The Multi-Agent Pipeline
Each parcel is processed by a coordinated agent graph, not a single model call. This is the "multi-agent coordination" the judging criterion asks for — and it's surfaced live in the focus card (the pipeline steps light up as each agent runs) and in the lobby's "How it works" panel.
The graph
┌─────────┐ ┌────────┐ ┌─────────┐ pass ┌──────────┐
item ─▶│ ROUTER │─▶ │ WORKER │─▶ │ CHECKER │ ────────▶│ DECISION │─▶ graded
└─────────┘ └────────┘ └────┬────┘ └──────────┘
▲ retry ×1 │ fail
└─────────────┘
│ low-conf / 2× fail / high-stakes
┌────▼─────────┐
│ ESCALATION │──▶ final call
└──────────────┘
The five roles
Each is built from one createAgent(config) factory (src/agents/createAgent.ts),
so they stay consistent — a new agent is a ~15-line config, not bespoke code.

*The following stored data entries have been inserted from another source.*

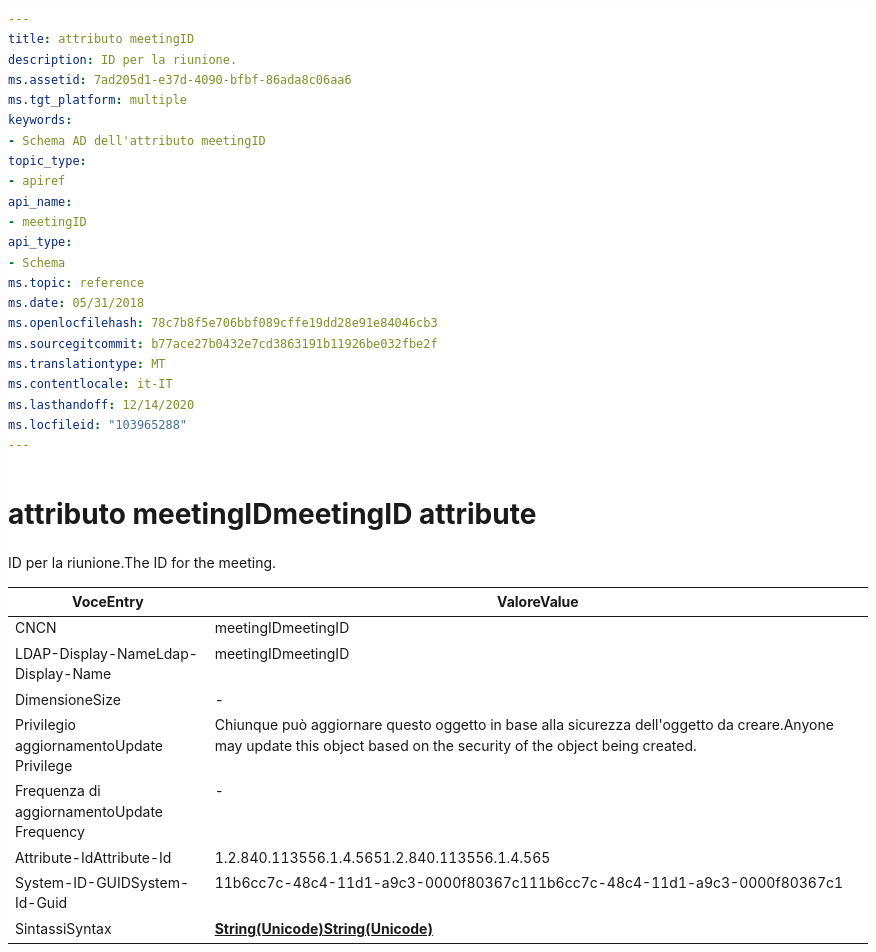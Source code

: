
```yaml
---
title: attributo meetingID
description: ID per la riunione.
ms.assetid: 7ad205d1-e37d-4090-bfbf-86ada8c06aa6
ms.tgt_platform: multiple
keywords:
- Schema AD dell'attributo meetingID
topic_type:
- apiref
api_name:
- meetingID
api_type:
- Schema
ms.topic: reference
ms.date: 05/31/2018
ms.openlocfilehash: 78c7b8f5e706bbf089cffe19dd28e91e84046cb3
ms.sourcegitcommit: b77ace27b0432e7cd3863191b11926be032fbe2f
ms.translationtype: MT
ms.contentlocale: it-IT
ms.lasthandoff: 12/14/2020
ms.locfileid: "103965288"
---
```

# <a name="meetingid-attribute"></a><span data-ttu-id="211fe-104">attributo meetingID</span><span class="sxs-lookup"><span data-stu-id="211fe-104">meetingID attribute</span></span>

<span data-ttu-id="211fe-105">ID per la riunione.</span><span class="sxs-lookup"><span data-stu-id="211fe-105">The ID for the meeting.</span></span>



| <span data-ttu-id="211fe-106">Voce</span><span class="sxs-lookup"><span data-stu-id="211fe-106">Entry</span></span> | <span data-ttu-id="211fe-107">Valore</span><span class="sxs-lookup"><span data-stu-id="211fe-107">Value</span></span> |
|-------------------|----------------------------------------------------------------------------------|
| <span data-ttu-id="211fe-108">CN</span><span class="sxs-lookup"><span data-stu-id="211fe-108">CN</span></span>                | <span data-ttu-id="211fe-109">meetingID</span><span class="sxs-lookup"><span data-stu-id="211fe-109">meetingID</span></span>                                                                        |
| <span data-ttu-id="211fe-110">LDAP-Display-Name</span><span class="sxs-lookup"><span data-stu-id="211fe-110">Ldap-Display-Name</span></span> | <span data-ttu-id="211fe-111">meetingID</span><span class="sxs-lookup"><span data-stu-id="211fe-111">meetingID</span></span>                                                                        |
| <span data-ttu-id="211fe-112">Dimensione</span><span class="sxs-lookup"><span data-stu-id="211fe-112">Size</span></span>              | \-                                                                               |
| <span data-ttu-id="211fe-113">Privilegio aggiornamento</span><span class="sxs-lookup"><span data-stu-id="211fe-113">Update Privilege</span></span>  | <span data-ttu-id="211fe-114">Chiunque può aggiornare questo oggetto in base alla sicurezza dell'oggetto da creare.</span><span class="sxs-lookup"><span data-stu-id="211fe-114">Anyone may update this object based on the security of the object being created.</span></span> |
| <span data-ttu-id="211fe-115">Frequenza di aggiornamento</span><span class="sxs-lookup"><span data-stu-id="211fe-115">Update Frequency</span></span>  | \-                                                                               |
| <span data-ttu-id="211fe-116">Attribute-Id</span><span class="sxs-lookup"><span data-stu-id="211fe-116">Attribute-Id</span></span>      | <span data-ttu-id="211fe-117">1.2.840.113556.1.4.565</span><span class="sxs-lookup"><span data-stu-id="211fe-117">1.2.840.113556.1.4.565</span></span>                                                           |
| <span data-ttu-id="211fe-118">System-ID-GUID</span><span class="sxs-lookup"><span data-stu-id="211fe-118">System-Id-Guid</span></span>    | <span data-ttu-id="211fe-119">11b6cc7c-48c4-11d1-a9c3-0000f80367c1</span><span class="sxs-lookup"><span data-stu-id="211fe-119">11b6cc7c-48c4-11d1-a9c3-0000f80367c1</span></span>                                             |
| <span data-ttu-id="211fe-120">Sintassi</span><span class="sxs-lookup"><span data-stu-id="211fe-120">Syntax</span></span>            | [<span data-ttu-id="211fe-121">**String(Unicode)**</span><span class="sxs-lookup"><span data-stu-id="211fe-121">**String(Unicode)**</span></span>](s-string-unicode.md)                                      |

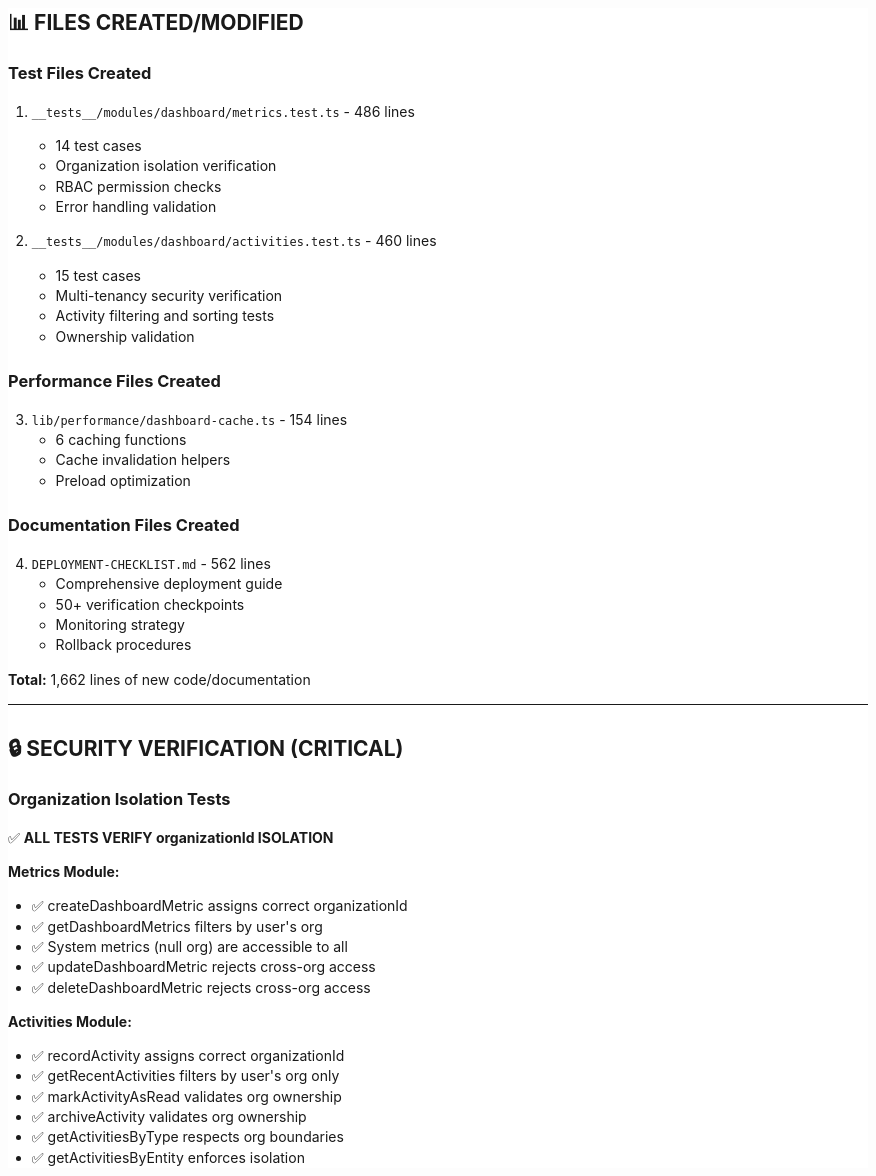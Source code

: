 
## 📊 FILES CREATED/MODIFIED

### Test Files Created
1. `__tests__/modules/dashboard/metrics.test.ts` - 486 lines
   - 14 test cases
   - Organization isolation verification
   - RBAC permission checks
   - Error handling validation

2. `__tests__/modules/dashboard/activities.test.ts` - 460 lines
   - 15 test cases
   - Multi-tenancy security verification
   - Activity filtering and sorting tests
   - Ownership validation

### Performance Files Created
3. `lib/performance/dashboard-cache.ts` - 154 lines
   - 6 caching functions
   - Cache invalidation helpers
   - Preload optimization

### Documentation Files Created
4. `DEPLOYMENT-CHECKLIST.md` - 562 lines
   - Comprehensive deployment guide
   - 50+ verification checkpoints
   - Monitoring strategy
   - Rollback procedures

**Total:** 1,662 lines of new code/documentation

---

## 🔒 SECURITY VERIFICATION (CRITICAL)

### Organization Isolation Tests
✅ **ALL TESTS VERIFY organizationId ISOLATION**

**Metrics Module:**
- ✅ createDashboardMetric assigns correct organizationId
- ✅ getDashboardMetrics filters by user's org
- ✅ System metrics (null org) are accessible to all
- ✅ updateDashboardMetric rejects cross-org access
- ✅ deleteDashboardMetric rejects cross-org access

**Activities Module:**
- ✅ recordActivity assigns correct organizationId
- ✅ getRecentActivities filters by user's org only
- ✅ markActivityAsRead validates org ownership
- ✅ archiveActivity validates org ownership
- ✅ getActivitiesByType respects org boundaries
- ✅ getActivitiesByEntity enforces isolation
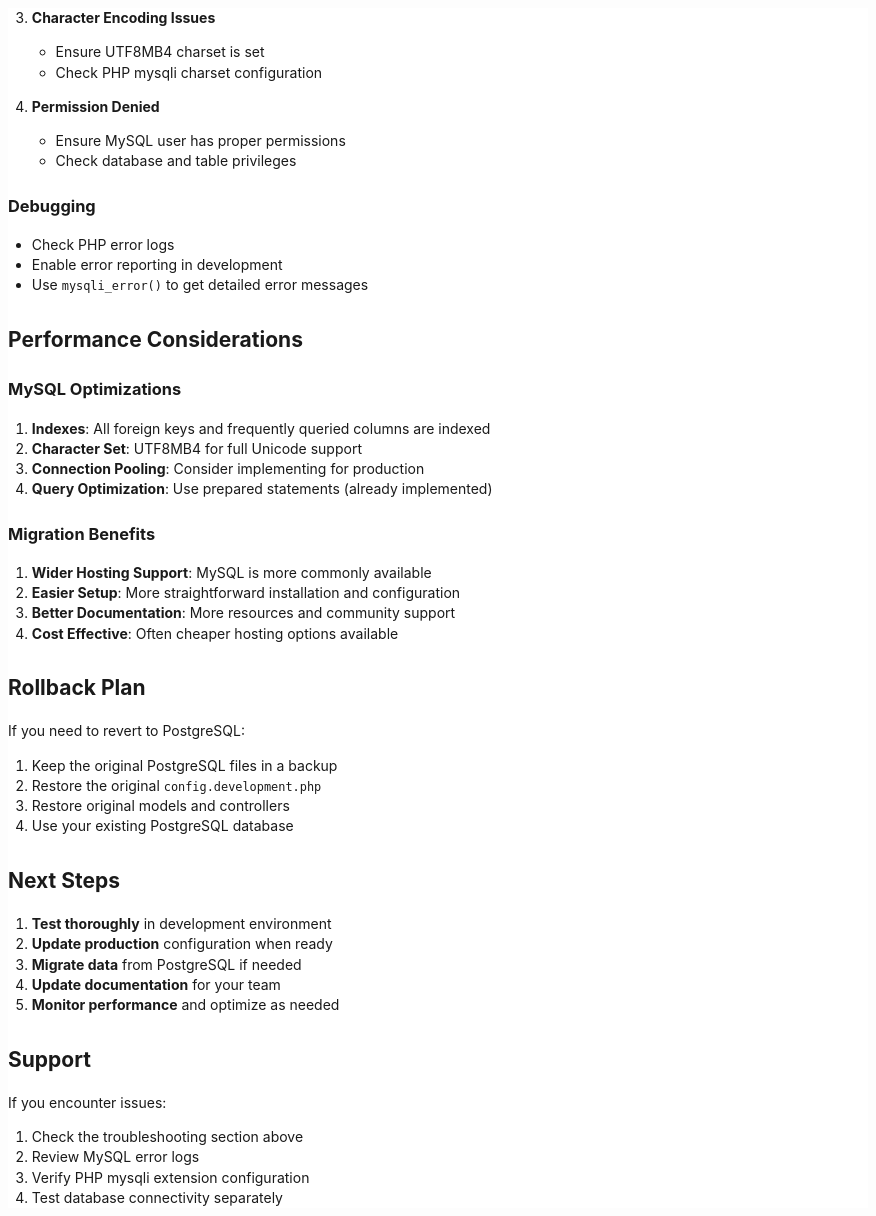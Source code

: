 3. **Character Encoding Issues**
   - Ensure UTF8MB4 charset is set
   - Check PHP mysqli charset configuration

4. **Permission Denied**
   - Ensure MySQL user has proper permissions
   - Check database and table privileges

### Debugging
- Check PHP error logs
- Enable error reporting in development
- Use `mysqli_error()` to get detailed error messages

## Performance Considerations

### MySQL Optimizations
1. **Indexes**: All foreign keys and frequently queried columns are indexed
2. **Character Set**: UTF8MB4 for full Unicode support
3. **Connection Pooling**: Consider implementing for production
4. **Query Optimization**: Use prepared statements (already implemented)

### Migration Benefits
1. **Wider Hosting Support**: MySQL is more commonly available
2. **Easier Setup**: More straightforward installation and configuration
3. **Better Documentation**: More resources and community support
4. **Cost Effective**: Often cheaper hosting options available

## Rollback Plan

If you need to revert to PostgreSQL:
1. Keep the original PostgreSQL files in a backup
2. Restore the original `config.development.php`
3. Restore original models and controllers
4. Use your existing PostgreSQL database

## Next Steps

1. **Test thoroughly** in development environment
2. **Update production** configuration when ready
3. **Migrate data** from PostgreSQL if needed
4. **Update documentation** for your team
5. **Monitor performance** and optimize as needed

## Support

If you encounter issues:
1. Check the troubleshooting section above
2. Review MySQL error logs
3. Verify PHP mysqli extension configuration
4. Test database connectivity separately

| Role | Step | What it does |
|---|---|---|
| Router | Route | Reads the incoming parcel, classifies exception type + modality, and dispatches to the right worker specialist. Load-bearing: one agent decides what another runs. |
| Worker | Work | The specialist task agent — extracts the structured answer against the task schema. This is the actual work the grader scores. |
| Checker | Check | Independently reviews the worker's output against the source. Can bounce the item back for one retry when it catches an error. Where accuracy is won. |
| Escalation | Decide | A heavier second-look agent, invoked only for high-stakes or low-confidence items (customs holds, hazmat, high-value, suspected tamper). Conservative — when in doubt, hold or refuse. |
| Orchestrator | — | Runs the per-item graph and applies the retry/escalate/accept policy, emitting a coordination trace. The supervisor. |
Why it widens the speed gap
Every extra hop multiplies per-item latency. The GPU lane drowns harder under the same pipeline because it pays that latency at every hop. The killer framing: "Cerebras runs a 4-agent pipeline per parcel and still clears faster than the GPU does a single pass."
This is why there's a pipeline depth toggle (single-agent ↔ full graph) — a great exhibition beat to show the accuracy lift the checker buys, and that the fast lane still wins on speed at full depth.
The retry / escalate policy
Encapsulated in src/orchestrator/policy.ts:
shouldRetry— max one retry, only on a checker fail.shouldEscalate— escalates when the item is high-stakes (adversarialordifficulty >= 3), OR low-confidence (checker.confidence < 0.6), OR the checker failed twice.
Coordination stats (caught, retries, escalated) are flavor + ROI — they
never affect the score, so the race stays clean. See Fairness.
The pipeline depth toggle
The orchestrator (src/orchestrator/pipeline.ts) collapses to single-agent
depth when there's no provider (mock/human lanes can't run the role agents —
they need a real model) regardless of the configured depth. So the depth toggle
only affects lanes that actually have inference behind them, keeping the
behavior honest.
The router dispatches for real
The router's output isn't decorative — its taskType decision actually changes
which worker specialist runs. If the router routes a parcel differently from its
nominal type, the worker follows the router's call. (Grading still uses the
scenario's true task, so the ground-truth comparison stays fair.) This makes the
"one agent decides what another runs" coordination genuinely load-bearing.